Core Responsibilities**
- Advanced Data Analysis and Modeling: Design, develop, and validate statistical models and machine learning solutions to support editorial performance analysis, trend detection, and strategic decision-making.
- Machine Learning Development and Deployment: Build, deploy, and maintain machine learning models and pipelines, ensuring robustness, scalability, and reliable performance in production environments.
- Data Processing and Feature Engineering: Lead data preprocessing, feature engineering, and dataset validation activities using data from internal editorial systems and external sources.
- Ontology and Automated Classification: Contribute to the development and refinement of ontology structures and automated paper-tagging systems, including model evaluation and continuous improvement.
- Trend Analysis and Forecasting: Develop analytical tools and predictive models to identify emerging research topics and publication dynamics across journals.

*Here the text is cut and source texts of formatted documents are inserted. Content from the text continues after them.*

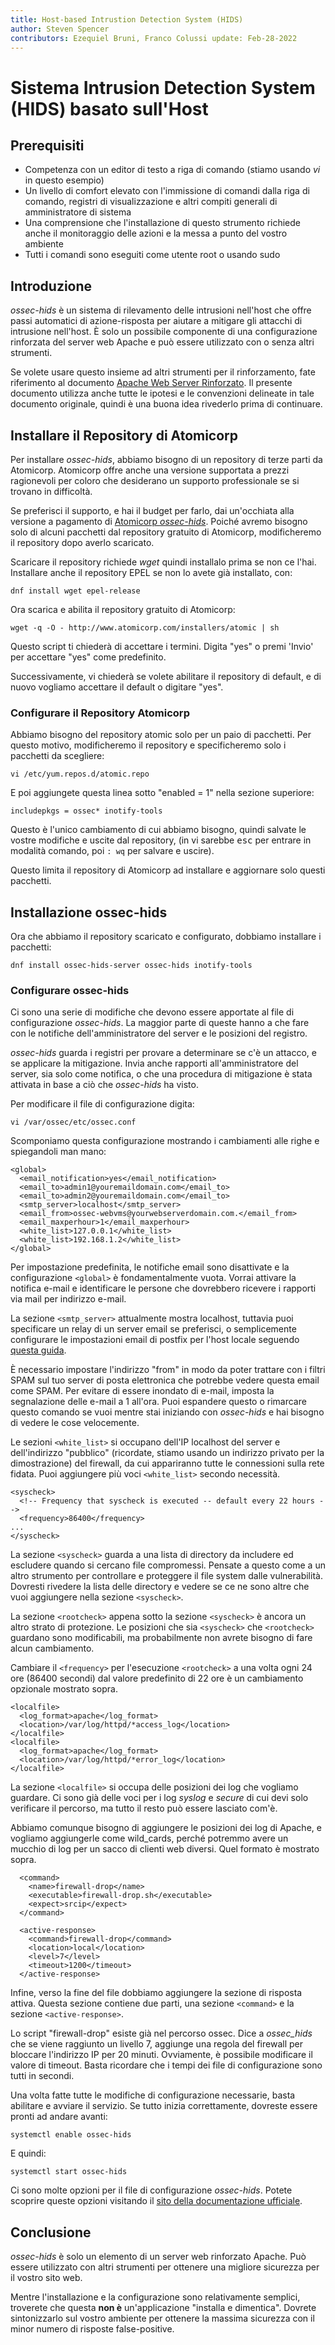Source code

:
 ```yaml
---
title: Host-based Intrustion Detection System (HIDS) 
author: Steven Spencer 
contributors: Ezequiel Bruni, Franco Colussi update: Feb-28-2022
---
```


# Sistema Intrusion Detection System (HIDS) basato sull'Host

## Prerequisiti

* Competenza con un editor di testo a riga di comando (stiamo usando _vi_ in questo esempio)
* Un livello di comfort elevato con l'immissione di comandi dalla riga di comando, registri di visualizzazione e altri compiti generali di amministratore di sistema
* Una comprensione che l'installazione di questo strumento richiede anche il monitoraggio delle azioni e la messa a punto del vostro ambiente
* Tutti i comandi sono eseguiti come utente root o usando sudo

## Introduzione

_ossec-hids_ è un sistema di rilevamento delle intrusioni nell'host che offre passi automatici di azione-risposta per aiutare a mitigare gli attacchi di intrusione nell'host. È solo un possibile componente di una configurazione rinforzata del server web Apache e può essere utilizzato con o senza altri strumenti.

Se volete usare questo insieme ad altri strumenti per il rinforzamento, fate riferimento al documento [Apache Web Server Rinforzato](index.md). Il presente documento utilizza anche tutte le ipotesi e le convenzioni delineate in tale documento originale, quindi è una buona idea rivederlo prima di continuare.

## Installare il Repository di Atomicorp

Per installare _ossec-hids_, abbiamo bisogno di un repository di terze parti da Atomicorp. Atomicorp offre anche una versione supportata a prezzi ragionevoli per coloro che desiderano un supporto professionale se si trovano in difficoltà.

Se preferisci il supporto, e hai il budget per farlo, dai un'occhiata alla versione a pagamento di [Atomicorp _ossec-hids_](https://atomicorp.com/atomic-enterprise-ossec/). Poiché avremo bisogno solo di alcuni pacchetti dal repository gratuito di Atomicorp, modificheremo il repository dopo averlo scaricato.

Scaricare il repository richiede _wget_ quindi installalo prima se non ce l'hai. Installare anche il repository EPEL se non lo avete già installato, con:

`dnf install wget epel-release`

Ora scarica e abilita il repository gratuito di Atomicorp:

`wget -q -O - http://www.atomicorp.com/installers/atomic | sh`

Questo script ti chiederà di accettare i termini. Digita "yes" o premi 'Invio' per accettare "yes" come predefinito.

Successivamente, vi chiederà se volete abilitare il repository di default, e di nuovo vogliamo accettare il default o digitare "yes".

### Configurare il Repository Atomicorp

Abbiamo bisogno del repository atomic solo per un paio di pacchetti. Per questo motivo, modificheremo il repository e specificheremo solo i pacchetti da scegliere:

`vi /etc/yum.repos.d/atomic.repo`

E poi aggiungete questa linea sotto "enabled = 1" nella sezione superiore:

`includepkgs = ossec* inotify-tools`

Questo è l'unico cambiamento di cui abbiamo bisogno, quindi salvate le vostre modifiche e uscite dal repository, (in vi sarebbe <kbd>esc</kbd> per entrare in modalità comando, poi `: wq` per salvare e uscire).

Questo limita il repository di Atomicorp ad installare e aggiornare solo questi pacchetti.

## Installazione ossec-hids

Ora che abbiamo il repository scaricato e configurato, dobbiamo installare i pacchetti:

`dnf install ossec-hids-server ossec-hids inotify-tools`

### Configurare ossec-hids

Ci sono una serie di modifiche che devono essere apportate al file di configurazione _ossec-hids_. La maggior parte di queste hanno a che fare con le notifiche dell'amministratore del server e le posizioni del registro.

_ossec-hids_ guarda i registri per provare a determinare se c'è un attacco, e se applicare la mitigazione. Invia anche rapporti all'amministratore del server, sia solo come notifica, o che una procedura di mitigazione è stata attivata in base a ciò che _ossec-hids_ ha visto.

Per modificare il file di configurazione digita:

`vi /var/ossec/etc/ossec.conf`

Scomponiamo questa configurazione mostrando i cambiamenti alle righe e spiegandoli man mano:

```
<global>
  <email_notification>yes</email_notification>  
  <email_to>admin1@youremaildomain.com</email_to>
  <email_to>admin2@youremaildomain.com</email_to>
  <smtp_server>localhost</smtp_server>
  <email_from>ossec-webvms@yourwebserverdomain.com.</email_from>
  <email_maxperhour>1</email_maxperhour>
  <white_list>127.0.0.1</white_list>
  <white_list>192.168.1.2</white_list>
</global>
```

Per impostazione predefinita, le notifiche email sono disattivate e la configurazione `<global>` è fondamentalmente vuota. Vorrai attivare la notifica e-mail e identificare le persone che dovrebbero ricevere i rapporti via mail per indirizzo e-mail.

La sezione `<smtp_server>` attualmente mostra localhost, tuttavia puoi specificare un relay di un server email se preferisci, o semplicemente configurare le impostazioni email di postfix per l'host locale seguendo [questa guida](../../email/postfix_reporting.md).

È necessario impostare l'indirizzo "from" in modo da poter trattare con i filtri SPAM sul tuo server di posta elettronica che potrebbe vedere questa email come SPAM. Per evitare di essere inondato di e-mail, imposta la segnalazione delle e-mail a 1 all'ora. Puoi espandere questo o rimarcare questo comando se vuoi mentre stai iniziando con _ossec-hids_ e hai bisogno di vedere le cose velocemente.

Le sezioni `<white_list>` si occupano dell'IP localhost del server e dell'indirizzo "pubblico" (ricordate, stiamo usando un indirizzo privato per la dimostrazione) del firewall, da cui appariranno tutte le connessioni sulla rete fidata. Puoi aggiungere più voci `<white_list>` secondo necessità.

```
<syscheck>
  <!-- Frequency that syscheck is executed -- default every 22 hours -->
  <frequency>86400</frequency>
...
</syscheck>
```

La sezione `<syscheck>` guarda a una lista di directory da includere ed escludere quando si cercano file compromessi. Pensate a questo come a un altro strumento per controllare e proteggere il file system dalle vulnerabilità. Dovresti rivedere la lista delle directory e vedere se ce ne sono altre che vuoi aggiungere nella sezione `<syscheck>`.

La sezione `<rootcheck>` appena sotto la sezione `<syscheck>` è ancora un altro strato di protezione. Le posizioni che sia `<syscheck>` che `<rootcheck>` guardano sono modificabili, ma probabilmente non avrete bisogno di fare alcun cambiamento.

Cambiare il `<frequency>` per l'esecuzione `<rootcheck>` a una volta ogni 24 ore (86400 secondi) dal valore predefinito di 22 ore è un cambiamento opzionale mostrato sopra.

```
<localfile>
  <log_format>apache</log_format>
  <location>/var/log/httpd/*access_log</location>
</localfile>
<localfile>
  <log_format>apache</log_format>
  <location>/var/log/httpd/*error_log</location>
</localfile>
```

La sezione `<localfile>` si occupa delle posizioni dei log che vogliamo guardare. Ci sono già delle voci per i log _syslog_ e _secure_ di cui devi solo verificare il percorso, ma tutto il resto può essere lasciato com'è.

Abbiamo comunque bisogno di aggiungere le posizioni dei log di Apache, e vogliamo aggiungerle come wild_cards, perché potremmo avere un mucchio di log per un sacco di clienti web diversi. Quel formato è mostrato sopra.

```
  <command>
    <name>firewall-drop</name>
    <executable>firewall-drop.sh</executable>
    <expect>srcip</expect>
  </command>

  <active-response>
    <command>firewall-drop</command>
    <location>local</location>
    <level>7</level>
    <timeout>1200</timeout>
  </active-response>
```

Infine, verso la fine del file dobbiamo aggiungere la sezione di risposta attiva. Questa sezione contiene due parti, una sezione `<command>` e la sezione `<active-response>`.

Lo script "firewall-drop" esiste già nel percorso ossec.  Dice a _ossec\_hids_ che se viene raggiunto un livello 7, aggiunge una regola del firewall per bloccare l'indirizzo IP per 20 minuti. Ovviamente, è possibile modificare il valore di timeout. Basta ricordare che i tempi dei file di configurazione sono tutti in secondi.

Una volta fatte tutte le modifiche di configurazione necessarie, basta abilitare e avviare il servizio. Se tutto inizia correttamente, dovreste essere pronti ad andare avanti:

`systemctl enable ossec-hids`

E quindi:

`systemctl start ossec-hids`

Ci sono molte opzioni per il file di configurazione _ossec-hids_. Potete scoprire queste opzioni visitando il [sito della documentazione ufficiale](https://www.ossec.net/docs/).

## Conclusione

_ossec-hids_ è solo un elemento di un server web rinforzato Apache. Può essere utilizzato con altri strumenti per ottenere una migliore sicurezza per il vostro sito web.

Mentre l'installazione e la configurazione sono relativamente semplici, troverete che questa **non è** un'applicazione "installa e dimentica". Dovrete sintonizzarlo sul vostro ambiente per ottenere la massima sicurezza con il minor numero di risposte false-positive.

- MLOps and Platform Integration: Collaborate with Data Engineering to integrate models into the data intelligence platform, supporting APIs, monitoring, and model lifecycle management.
What you'll work on
- Documentation and Reproducibility: Ensure clear documentation of data pipelines, models, and analytical workflows to promote reproducibility and maintainability.
- Quality and Performance Monitoring: Contribute to monitoring data quality, model performance, and system reliability, including alerting and anomaly detection.
- Cross-Functional Collaboration: Work closely with editorial, analytics, and technical teams to translate business needs into effective solutions.
What we're looking for
- Certification in Python or SQL.
- Coursework or certifications in Machine Learning or Data Analytics (e.g., Coursera, edX, IBM, Google or similar programmes).